Concepts

Data Structure:

This are the basics to get you started but for a thorough understanding one done with the sections below have a look at references section to get a thorough understanding for example what is a witness, wtness network and how are witness hash created.

The aqua chain structure can be broken into a the following components :

Revision

A revision is the smallest portable entity within the AQP. Multiple revisions form a single portable hash chain which is serialized in JSON format. They have existed before in unsecured systems where multiple revisions form a file which can be displayed as a page. The AQP adds the cryptographic harness to secure it. With presenting a portable hash chain, it is possible to track all incremental changes stored in each revision to understand the history of a page and how it came to be. This allows us to have version control on digital assets being able to restore earlier states and to relate to them. This allows us to have historical evidence of digital assets.

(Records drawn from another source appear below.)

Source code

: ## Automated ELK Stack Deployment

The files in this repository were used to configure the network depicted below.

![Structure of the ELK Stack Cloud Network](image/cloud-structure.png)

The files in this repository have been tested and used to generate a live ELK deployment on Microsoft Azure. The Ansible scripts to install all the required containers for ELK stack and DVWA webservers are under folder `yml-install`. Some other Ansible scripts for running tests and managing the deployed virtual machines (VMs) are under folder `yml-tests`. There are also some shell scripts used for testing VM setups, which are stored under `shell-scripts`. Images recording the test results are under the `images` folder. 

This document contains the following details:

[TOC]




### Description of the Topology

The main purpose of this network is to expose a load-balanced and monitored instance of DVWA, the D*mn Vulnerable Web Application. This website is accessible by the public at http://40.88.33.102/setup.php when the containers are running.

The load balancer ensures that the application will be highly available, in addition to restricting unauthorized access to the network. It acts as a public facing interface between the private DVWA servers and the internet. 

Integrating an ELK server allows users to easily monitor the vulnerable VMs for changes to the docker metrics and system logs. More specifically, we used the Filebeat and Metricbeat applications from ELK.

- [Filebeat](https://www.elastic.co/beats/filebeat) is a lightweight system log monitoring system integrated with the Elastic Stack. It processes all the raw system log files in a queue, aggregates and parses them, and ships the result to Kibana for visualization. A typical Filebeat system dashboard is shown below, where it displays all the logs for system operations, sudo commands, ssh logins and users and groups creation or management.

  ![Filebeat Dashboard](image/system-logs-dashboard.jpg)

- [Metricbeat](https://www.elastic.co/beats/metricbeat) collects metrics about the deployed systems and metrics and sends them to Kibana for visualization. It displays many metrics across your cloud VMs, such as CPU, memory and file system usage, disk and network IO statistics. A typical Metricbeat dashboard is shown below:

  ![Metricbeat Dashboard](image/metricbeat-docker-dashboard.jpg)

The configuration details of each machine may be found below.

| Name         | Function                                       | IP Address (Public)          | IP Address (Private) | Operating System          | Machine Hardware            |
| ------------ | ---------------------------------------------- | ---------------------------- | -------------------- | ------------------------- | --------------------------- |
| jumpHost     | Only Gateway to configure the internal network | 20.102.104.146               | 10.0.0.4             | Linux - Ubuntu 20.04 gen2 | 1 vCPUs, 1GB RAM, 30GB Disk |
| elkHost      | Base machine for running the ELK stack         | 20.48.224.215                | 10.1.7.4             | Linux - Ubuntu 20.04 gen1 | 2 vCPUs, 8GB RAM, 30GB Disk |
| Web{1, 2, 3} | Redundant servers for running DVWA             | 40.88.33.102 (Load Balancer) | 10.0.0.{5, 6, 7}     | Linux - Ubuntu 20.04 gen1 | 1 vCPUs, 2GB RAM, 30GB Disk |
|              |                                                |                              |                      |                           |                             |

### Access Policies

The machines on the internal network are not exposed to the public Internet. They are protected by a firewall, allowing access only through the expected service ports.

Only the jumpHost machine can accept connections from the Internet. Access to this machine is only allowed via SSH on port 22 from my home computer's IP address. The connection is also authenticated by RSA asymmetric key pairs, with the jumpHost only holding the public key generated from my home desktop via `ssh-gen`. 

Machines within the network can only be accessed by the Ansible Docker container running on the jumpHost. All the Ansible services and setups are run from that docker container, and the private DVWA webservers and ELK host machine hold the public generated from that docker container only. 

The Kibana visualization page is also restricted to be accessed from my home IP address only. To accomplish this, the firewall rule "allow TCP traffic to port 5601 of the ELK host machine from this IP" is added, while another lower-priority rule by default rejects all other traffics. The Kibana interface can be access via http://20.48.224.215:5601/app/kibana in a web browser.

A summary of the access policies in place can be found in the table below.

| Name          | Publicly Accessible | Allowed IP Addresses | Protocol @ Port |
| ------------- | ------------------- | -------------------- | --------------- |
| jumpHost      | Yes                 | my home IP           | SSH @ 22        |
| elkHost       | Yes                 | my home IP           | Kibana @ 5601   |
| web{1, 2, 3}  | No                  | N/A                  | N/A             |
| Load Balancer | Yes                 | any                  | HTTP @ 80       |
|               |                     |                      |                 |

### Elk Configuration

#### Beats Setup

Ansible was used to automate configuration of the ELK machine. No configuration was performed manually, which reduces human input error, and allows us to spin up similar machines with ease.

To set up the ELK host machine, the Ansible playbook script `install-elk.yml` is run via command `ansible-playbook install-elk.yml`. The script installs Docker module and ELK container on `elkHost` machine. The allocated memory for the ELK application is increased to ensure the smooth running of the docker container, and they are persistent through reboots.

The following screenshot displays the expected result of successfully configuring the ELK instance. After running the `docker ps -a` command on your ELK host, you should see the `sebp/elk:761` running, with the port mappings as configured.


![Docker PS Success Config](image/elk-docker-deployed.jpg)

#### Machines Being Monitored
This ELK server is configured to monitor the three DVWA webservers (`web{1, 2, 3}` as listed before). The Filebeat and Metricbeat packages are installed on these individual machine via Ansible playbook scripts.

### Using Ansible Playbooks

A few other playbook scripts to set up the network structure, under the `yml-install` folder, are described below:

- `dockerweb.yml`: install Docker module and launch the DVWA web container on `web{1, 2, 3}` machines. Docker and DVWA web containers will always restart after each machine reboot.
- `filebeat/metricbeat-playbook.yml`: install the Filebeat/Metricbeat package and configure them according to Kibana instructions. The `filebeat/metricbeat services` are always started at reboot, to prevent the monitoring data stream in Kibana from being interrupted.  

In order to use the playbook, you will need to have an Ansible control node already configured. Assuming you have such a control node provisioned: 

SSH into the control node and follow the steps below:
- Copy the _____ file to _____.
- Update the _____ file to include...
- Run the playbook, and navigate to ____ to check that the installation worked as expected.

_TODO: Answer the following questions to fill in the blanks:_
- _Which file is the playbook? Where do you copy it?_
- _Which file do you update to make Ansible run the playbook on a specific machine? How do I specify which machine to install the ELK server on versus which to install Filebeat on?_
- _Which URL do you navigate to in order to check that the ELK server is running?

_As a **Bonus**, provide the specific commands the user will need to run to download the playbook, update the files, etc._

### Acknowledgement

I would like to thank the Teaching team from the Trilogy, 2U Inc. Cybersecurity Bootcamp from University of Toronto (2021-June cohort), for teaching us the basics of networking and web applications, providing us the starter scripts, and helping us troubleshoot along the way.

Every revision is represented by a merkle-root hash representing a list of alphabetically ordered key-value pairs which are hashed (implementation example SHA3-512). This allows us to dynamically change the data structure without the need to introduce breaking protocol changes.

• The input data MUST NOT have dublicated keys as this would lead to non-deterministic ordering.

Aqua-Chain: Is a portable hash-chain. This provides immutability for the history of the file, once signed and/or witnessed with the respective security guarantees. Aqua-revisions form a portable Aqua-Chain.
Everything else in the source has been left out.